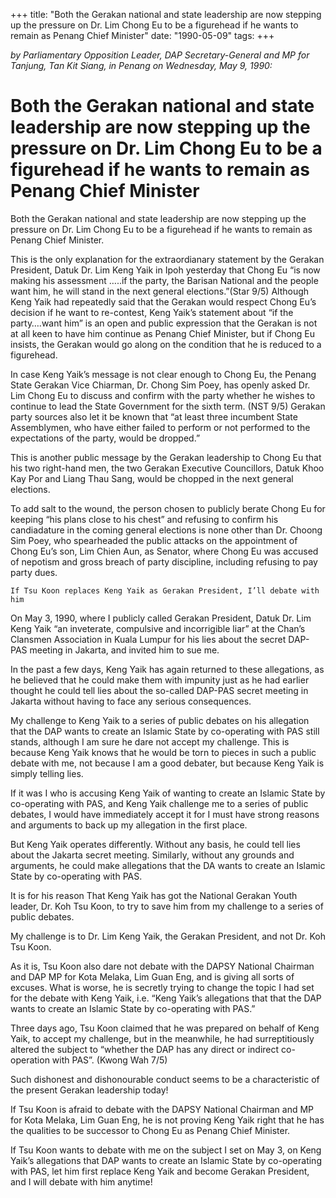 +++ 
title: "Both the Gerakan national and state leadership are now stepping up the pressure on Dr. Lim Chong Eu to be a figurehead if he wants to remain as Penang Chief Minister"
date: "1990-05-09"
tags:
+++

_by Parliamentary Opposition Leader, DAP Secretary-General and MP for Tanjung, Tan Kit Siang, in Penang on Wednesday, May 9, 1990:_

# Both the Gerakan national and state leadership are now stepping up the pressure on Dr. Lim Chong Eu to be a figurehead if he wants to remain as Penang Chief Minister

Both the Gerakan national and state leadership are now stepping up the pressure on Dr. Lim Chong Eu to be a figurehead if he wants to remain as Penang Chief Minister.</u>

This is the only explanation for the extraordianary statement by the Gerakan President, Datuk Dr. Lim Keng Yaik in Ipoh yesterday that Chong Eu “is now making his assessment …..if the party, the Barisan National and the people want him, he will stand in the next general elections.”(Star 9/5)
Although Keng Yaik had repeatedly said that the Gerakan would respect Chong Eu’s decision if he want to re-contest, Keng Yaik’s statement about “if the party….want him” is an open and public expression that the Gerakan is not at all keen to have him continue as Penang Chief Minister, but if Chong Eu insists, the Gerakan would go along on the condition that he is reduced to a figurehead.

In case Keng Yaik’s message is not clear enough to Chong Eu, the Penang State Gerakan Vice Chiarman, Dr. Chong Sim Poey, has openly asked Dr. Lim Chong Eu to discuss and confirm with the party whether he wishes to continue to lead the State Government for the sixth term. (NST 9/5)
Gerakan party sources also let it be known that “at least three incumbent State Assemblymen, who have either failed to perform or not performed to the expectations of the party, would be dropped.”

This is another public message by the Gerakan leadership to Chong Eu that his two right-hand men, the two Gerakan Executive Councillors, Datuk Khoo Kay Por and Liang Thau Sang, would be chopped in the next general elections.

To add salt to the wound, the person chosen to publicly berate Chong Eu for keeping “his plans close to his chest” and refusing to confirm his candiadature in the coming general elections is none other than Dr. Choong Sim Poey, who spearheaded the public attacks on the appointment of Chong Eu’s son, Lim Chien Aun, as Senator, where Chong Eu was accused of nepotism and gross breach of party discipline, including refusing to pay party dues.

	If Tsu Koon replaces Keng Yaik as Gerakan President, I’ll debate with him
On May 3, 1990, where I publicly called Gerakan President, Datuk Dr. Lim Keng Yaik “an inveterate, compulsive and incorrigible liar” at the Chan’s Clansmen Association in Kuala Lumpur for his lies about the secret DAP-PAS meeting in Jakarta, and invited him to sue me.

In the past a few days, Keng Yaik has again returned to these allegations, as he believed that he could make them with impunity just as he had earlier thought he could tell lies about the so-called DAP-PAS secret meeting in Jakarta without having to face any serious consequences.

My challenge to Keng Yaik to a series of public debates on his allegation that the DAP wants to create an Islamic State by co-operating with PAS still stands, although I am sure he dare not accept my challenge. This is because Keng Yaik knows that he would be torn to pieces in such a public debate with me, not because I am a good debater, but because Keng Yaik is simply telling lies.


If it was I who is accusing Keng Yaik of wanting to create an Islamic State by co-operating with PAS, and Keng Yaik challenge me to a series of public debates, I would have immediately accept it for I must have strong reasons and arguments to back up my allegation in the first place.

But Keng Yaik operates differently. Without any basis, he could tell lies about the Jakarta secret meeting. Similarly, without any grounds and arguments, he could make allegations that the DA wants to create an Islamic State by co-operating with PAS.

It is for his reason That Keng Yaik has got the National Gerakan Youth leader, Dr. Koh Tsu Koon, to try to save him from my challenge to a series of public debates.

My challenge is to Dr. Lim Keng Yaik, the Gerakan President, and not Dr. Koh Tsu Koon.

As it is, Tsu Koon also dare not debate with the DAPSY National Chairman and DAP MP for Kota Melaka, Lim Guan Eng, and is giving all sorts of excuses. What is worse, he is secretly trying to change the topic I had set for the debate with Keng Yaik, i.e. “Keng Yaik’s allegations that that the DAP wants to create an Islamic State by co-operating with PAS.”

Three days ago, Tsu Koon claimed that he was prepared on behalf of Keng Yaik, to accept my challenge, but in the meanwhile, he had surreptitiously altered the subject to “whether the DAP has any direct or indirect co-operation with PAS”. (Kwong Wah 7/5)

Such dishonest and dishonourable conduct seems to be a characteristic of the present Gerakan leadership today!

If Tsu Koon is afraid to debate with the DAPSY National Chairman and MP for Kota Melaka, Lim Guan Eng, he is not proving Keng Yaik right that he  has the qualities to be successor to Chong Eu as Penang Chief Minister.

If Tsu Koon wants to debate with me on the subject I set on May 3, on Keng Yaik’s allegations that DAP wants to create an Islamic State by co-operating with PAS, let him first replace Keng Yaik and become Gerakan President, and I will debate with him anytime!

**YOUR INSTRUCTIONS**
Output a precise copy of the entries, leaving the images out.

**SOLVED PROBLEM**
 +++ 
title: "Both the Gerakan national and state leadership are now stepping up the pressure on Dr. Lim Chong Eu to be a figurehead if he wants to remain as Penang Chief Minister"
date: "1990-05-09"
tags:
+++

_by Parliamentary Opposition Leader, DAP Secretary-General and MP for Tanjung, Tan Kit Siang, in Penang on Wednesday, May 9, 1990:_

# Both the Gerakan national and state leadership are now stepping up the pressure on Dr. Lim Chong Eu to be a figurehead if he wants to remain as Penang Chief Minister

Both the Gerakan national and state leadership are now stepping up the pressure on Dr. Lim Chong Eu to be a figurehead if he wants to remain as Penang Chief Minister.</u>

This is the only explanation for the extraordianary statement by the Gerakan President, Datuk Dr. Lim Keng Yaik in Ipoh yesterday that Chong Eu “is now making his assessment …..if the party, the Barisan National and the people want him, he will stand in the next general elections.”(Star 9/5)
Although Keng Yaik had repeatedly said that the Gerakan would respect Chong Eu’s decision if he want to re-contest, Keng Yaik’s statement about “if the party….want him” is an open and public expression that the Gerakan is not at all keen to have him continue as Penang Chief Minister, but if Chong Eu insists, the Gerakan would go along on the condition that he is reduced to a figurehead.

In case Keng Yaik’s message is not clear enough to Chong Eu, the Penang State Gerakan Vice Chiarman, Dr. Chong Sim Poey, has openly asked Dr. Lim Chong Eu to discuss and confirm with the party whether he wishes to continue to lead the State Government for the sixth term. (NST 9/5)
Gerakan party sources also let it be known that “at least three incumbent State Assemblymen, who have either failed to perform or not performed to the expectations of the party, would be dropped.”

This is another public message by the Gerakan leadership to Chong Eu that his two right-hand men, the two Gerakan Executive Councillors, Datuk Khoo Kay Por and Liang Thau Sang, would be chopped in the next general elections.

To add salt to the wound, the person chosen to publicly berate Chong Eu for keeping “his plans close to his chest” and refusing to confirm his candiadature in the coming general elections is none other than Dr. Choong Sim Poey, who spearheaded the public attacks on the appointment of Chong Eu’s son, Lim Chien Aun, as Senator, where Chong Eu was accused of nepotism and gross breach of party discipline, including refusing to pay party dues.

	If Tsu Koon replaces Keng Yaik as Gerakan President, I’ll debate with him
On May 3, 1990, where I publicly called Gerakan President, Datuk Dr. Lim Keng Yaik “an inveterate, compulsive and incorrigible liar” at the Chan’s Clansmen Association in Kuala Lumpur for his lies about the secret DAP-PAS meeting in Jakarta, and invited him to sue me.

In the past a few days, Keng Yaik has again returned to these allegations, as he believed that he could make them with impunity just as he had earlier thought he could tell lies about the so-called DAP-PAS secret meeting in Jakarta without having to face any serious consequences.

My challenge to Keng Yaik to a series of public debates on his allegation that the DAP wants to create an Islamic State by co-operating with PAS still stands, although I am sure he dare not accept my challenge. This is because Keng Yaik knows that he would be torn to pieces in such a public debate with me, not because I am a good debater, but because Keng Yaik is simply telling lies.


If it was I who is accusing Keng Yaik of wanting to create an Islamic State by co-operating with PAS, and Keng Yaik challenge me to a series of public debates, I would have immediately accept it for I must have strong reasons and arguments to back up my allegation in the first place.

But Keng Yaik operates differently. Without any basis, he could tell lies about the Jakarta secret meeting. Similarly, without any grounds and arguments, he could make allegations that the DA wants to create an Islamic State by co-operating with PAS.

It is for his reason That Keng Yaik has got the National Gerakan Youth leader, Dr. Koh Tsu Koon, to try to save him from my challenge to a series of public debates.

My challenge is to Dr. Lim Keng Yaik, the Gerakan President, and not Dr. Koh Tsu Koon.

As it is, Tsu Koon also dare not debate with the DAPSY National Chairman and DAP MP for Kota Melaka, Lim Guan Eng, and is giving all sorts of excuses. What is worse, he is secretly trying to change the topic I had set for the debate with Keng Yaik, i.e. “Keng Yaik’s allegations that that the DAP wants to create an Islamic State by co-operating with PAS.”

Three days ago, Tsu Koon claimed that he was prepared on behalf of Keng Yaik, to accept my challenge, but in the meanwhile, he had surreptitiously altered the subject to “whether the DAP has any direct or indirect co-operation with PAS”. (Kwong Wah 7/5)

Such dishonest and dishonourable conduct seems to be a characteristic of the present Gerakan leadership today!

If Tsu Koon is afraid to debate with the DAPSY National Chairman and MP for Kota Melaka, Lim Guan Eng, he is not proving Keng Yaik right that he  has the qualities to be successor to Chong Eu as Penang Chief Minister.

If Tsu Koon wants to debate with me on the subject I set on May 3, on Keng Yaik’s allegations that DAP wants to create an Islamic State by co-operating with PAS, let him first replace Keng Yaik and become Gerakan President, and I will debate with him anytime!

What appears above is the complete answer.